If the jury believed the plaintiff's testimony that he, and not Shoolman, owned the property, they were warranted in finding cqllusion between Levinton and Shoolman in the procurement of the judgment against Levinton. Levinton testified that Shoolman was an innocent party, that because of the close relationship existing between them, and the fact that Levinton had the agreement of indemnity with Poorvu, it was decided that Shoolman's loss was to be taken care of through the medium of the indemnity agreement and transferred to Poorvu. Levinton testified that for Shoolman to sue him was “the only way that we could *345bring it to a head” — that is, to take care of Shoolman. The plaintiff’s contention that the fraud, if there was any, was in simulating a claim and not fraud and collusion in the procurement of a judgment, which the plaintiff concedes would constitute a bar to the present action, cannot be sustained.

The defendant was not barred from setting up fraud and collusion as a defence in the present action by the disposition of the equity proceedings in which he was the plaintiff and Levinton and Shoolman were the defendants. The plaintiff, however, contends that, although ordinarily a decree dismissing a bill in equity under Rule 85 of the Superior Court (1932) may not be a final adjudication such as would prevent a new suit upon the same cause of action, in the case of Poorvu against Shoolman and Levinton, as the demurrers were sustained and leave to amend the bill was not availed of, the decree dismissing the bill was an adjudication on the merits. It is plain that there was not an adjudication on the merits in the equity proceeding. The sole ground of the demurrers in that suit was that the plaintiff had not stated any cause which entitled him to relief in equity. The demurrers were sustained and a final decree dismissing the bill was entered pursuant thereto. In this situation there was no adjudication upon the merits which would be a bar to defence of the action at law. The dismissal of the bill because equitable relief is refused is not a bar to a subsequent action at law. Newburyport Institution for Savings v. Puffer, 201 Mass. 41, 49. Following the dismissal of the appeal from the final decree, the bill was dismissed under Rule 85 for failure of prosecution. As was stated in Farnum v. Brady, 269 Mass. 53, 55: “Res judicata is not a defence unless a judgment has been rendered on the merits. ' . . . a cause of action once finally determined, without appeal, between the parties, on the merits, by any competent tribunal, cannot afterwards be litigated by new proceedings either before the same or any other tribunal. But no such effect is attributable to a decree dismissing a bill for want of jurisdiction, failure of prosecution, want of parties, or any other cause *346not involving the essential merits of the controversy.’ ” See also Wight v. Wight, 272 Mass. 154. The decree dismissing the bill was not converted into an adjudication upon the merits by reason of the fact that leave to amend the bill was not availed of following the sustaining of the demurrers. There is nothing to the contrary in Correia v. Portuguese Fraternity, 218 Mass. 305; Capaccio v. Merrill, 222 Mass. 308; Keown v. Keown, 231 Mass. 404; Cheraska v. Ohanasian, 259 Mass. 341, relied upon by the plaintiff.

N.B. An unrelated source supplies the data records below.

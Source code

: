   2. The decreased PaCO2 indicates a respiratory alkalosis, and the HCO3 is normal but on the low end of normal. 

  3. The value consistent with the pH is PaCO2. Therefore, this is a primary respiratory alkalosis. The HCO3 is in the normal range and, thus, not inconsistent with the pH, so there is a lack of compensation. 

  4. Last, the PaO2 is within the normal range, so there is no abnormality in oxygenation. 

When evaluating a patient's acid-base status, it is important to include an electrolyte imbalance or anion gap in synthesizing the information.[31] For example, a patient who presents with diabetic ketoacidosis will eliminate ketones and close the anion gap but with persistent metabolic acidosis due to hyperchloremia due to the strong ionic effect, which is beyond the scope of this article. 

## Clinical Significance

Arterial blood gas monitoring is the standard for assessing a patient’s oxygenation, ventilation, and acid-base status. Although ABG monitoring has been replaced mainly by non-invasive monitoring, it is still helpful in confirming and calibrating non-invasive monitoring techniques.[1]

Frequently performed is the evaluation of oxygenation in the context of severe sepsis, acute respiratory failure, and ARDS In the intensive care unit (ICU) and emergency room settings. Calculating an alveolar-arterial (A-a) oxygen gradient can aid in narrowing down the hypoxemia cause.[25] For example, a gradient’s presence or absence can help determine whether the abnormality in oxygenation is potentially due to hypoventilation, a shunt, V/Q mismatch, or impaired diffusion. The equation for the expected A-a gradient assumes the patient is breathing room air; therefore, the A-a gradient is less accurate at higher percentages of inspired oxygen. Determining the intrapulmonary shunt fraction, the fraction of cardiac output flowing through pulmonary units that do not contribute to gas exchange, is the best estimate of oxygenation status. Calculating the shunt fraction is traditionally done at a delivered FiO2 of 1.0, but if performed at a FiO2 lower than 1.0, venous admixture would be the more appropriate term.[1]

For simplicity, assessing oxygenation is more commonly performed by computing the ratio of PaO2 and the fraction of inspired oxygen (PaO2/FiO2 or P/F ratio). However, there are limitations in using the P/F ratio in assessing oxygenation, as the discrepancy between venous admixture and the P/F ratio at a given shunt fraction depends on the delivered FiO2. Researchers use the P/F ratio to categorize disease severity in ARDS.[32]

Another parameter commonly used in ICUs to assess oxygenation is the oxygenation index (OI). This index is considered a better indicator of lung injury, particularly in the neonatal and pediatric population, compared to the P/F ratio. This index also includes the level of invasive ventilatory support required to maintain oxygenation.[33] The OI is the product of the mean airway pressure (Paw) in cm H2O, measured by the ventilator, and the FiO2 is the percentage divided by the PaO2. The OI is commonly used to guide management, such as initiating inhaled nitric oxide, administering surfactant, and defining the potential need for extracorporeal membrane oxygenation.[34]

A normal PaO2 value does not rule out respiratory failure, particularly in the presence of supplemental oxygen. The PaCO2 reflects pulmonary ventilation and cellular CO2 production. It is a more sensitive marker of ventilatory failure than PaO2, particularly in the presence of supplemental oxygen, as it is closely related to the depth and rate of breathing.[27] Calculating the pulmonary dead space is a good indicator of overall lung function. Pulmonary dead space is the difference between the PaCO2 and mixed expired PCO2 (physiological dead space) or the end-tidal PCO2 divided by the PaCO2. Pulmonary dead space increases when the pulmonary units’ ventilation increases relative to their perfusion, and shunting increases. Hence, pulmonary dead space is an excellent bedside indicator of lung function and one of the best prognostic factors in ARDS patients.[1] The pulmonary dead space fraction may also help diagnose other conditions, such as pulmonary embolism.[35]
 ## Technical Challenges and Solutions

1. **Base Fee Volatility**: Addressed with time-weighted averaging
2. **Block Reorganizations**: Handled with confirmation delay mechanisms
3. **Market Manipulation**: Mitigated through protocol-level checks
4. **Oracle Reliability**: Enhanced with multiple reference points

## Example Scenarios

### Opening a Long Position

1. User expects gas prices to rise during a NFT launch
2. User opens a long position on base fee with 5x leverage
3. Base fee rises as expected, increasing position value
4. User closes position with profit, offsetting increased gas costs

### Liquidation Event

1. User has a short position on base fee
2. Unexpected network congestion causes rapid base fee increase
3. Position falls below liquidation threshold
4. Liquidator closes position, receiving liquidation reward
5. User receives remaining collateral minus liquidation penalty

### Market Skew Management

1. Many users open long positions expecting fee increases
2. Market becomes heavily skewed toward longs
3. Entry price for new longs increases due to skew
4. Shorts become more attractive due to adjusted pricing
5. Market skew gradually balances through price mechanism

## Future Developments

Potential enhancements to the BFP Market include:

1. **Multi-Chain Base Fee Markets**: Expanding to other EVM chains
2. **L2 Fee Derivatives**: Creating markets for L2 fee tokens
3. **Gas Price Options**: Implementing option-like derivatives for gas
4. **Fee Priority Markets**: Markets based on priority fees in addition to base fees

■ The plaintiff’s exception to the admission of evidence of fraud and collusion is without merit. There was no error in the denial of the plaintiff’s requests for instructions. If it be assumed in favor of the plaintiff that there was no error in the allowance of the plaintiff’s motion to amend request 2 by striking out the name “Poorvu” and substituting the name “Levinton,” to which the defendant took an exception, the request was, nevertheless, properly refused. This request was founded upon a partial view of the evidence. The element of fraud and collusion was ignored. A request for an instruction is erroneous which ignores material evidence in the case. Murray v. Rivers, 174 Mass. 46, 54. Dolphin v. Plumley, 175 Mass. 304, 307. Tashjian v. Worcester Consolidated Street Railway, 177 Mass. 75, 80. Requests 3 and 4 stand on the same footing and were properly denied. Request 5 erroneously proceeded upon the assumption that the issue of fraud and collusion was barred by the suit in equity. Request 7, to the effect that the defendant had failed to sustain the allegation of fraud and collusion, has hereinbefore been dealt with. The plaintiff excepted to that portion of the charge in which the judge said in substance that if Levinton and Shoolman were working together to transfer the loss from Shoolman to Poorvu, or the obligation to pay it, there could be no recovery because there would be fraud and collusion. The plaintiff contends that the evidence of fraud and collusion was inadmissible. This contention likewise has been previously dealt with and need not be further discussed. It is without merit.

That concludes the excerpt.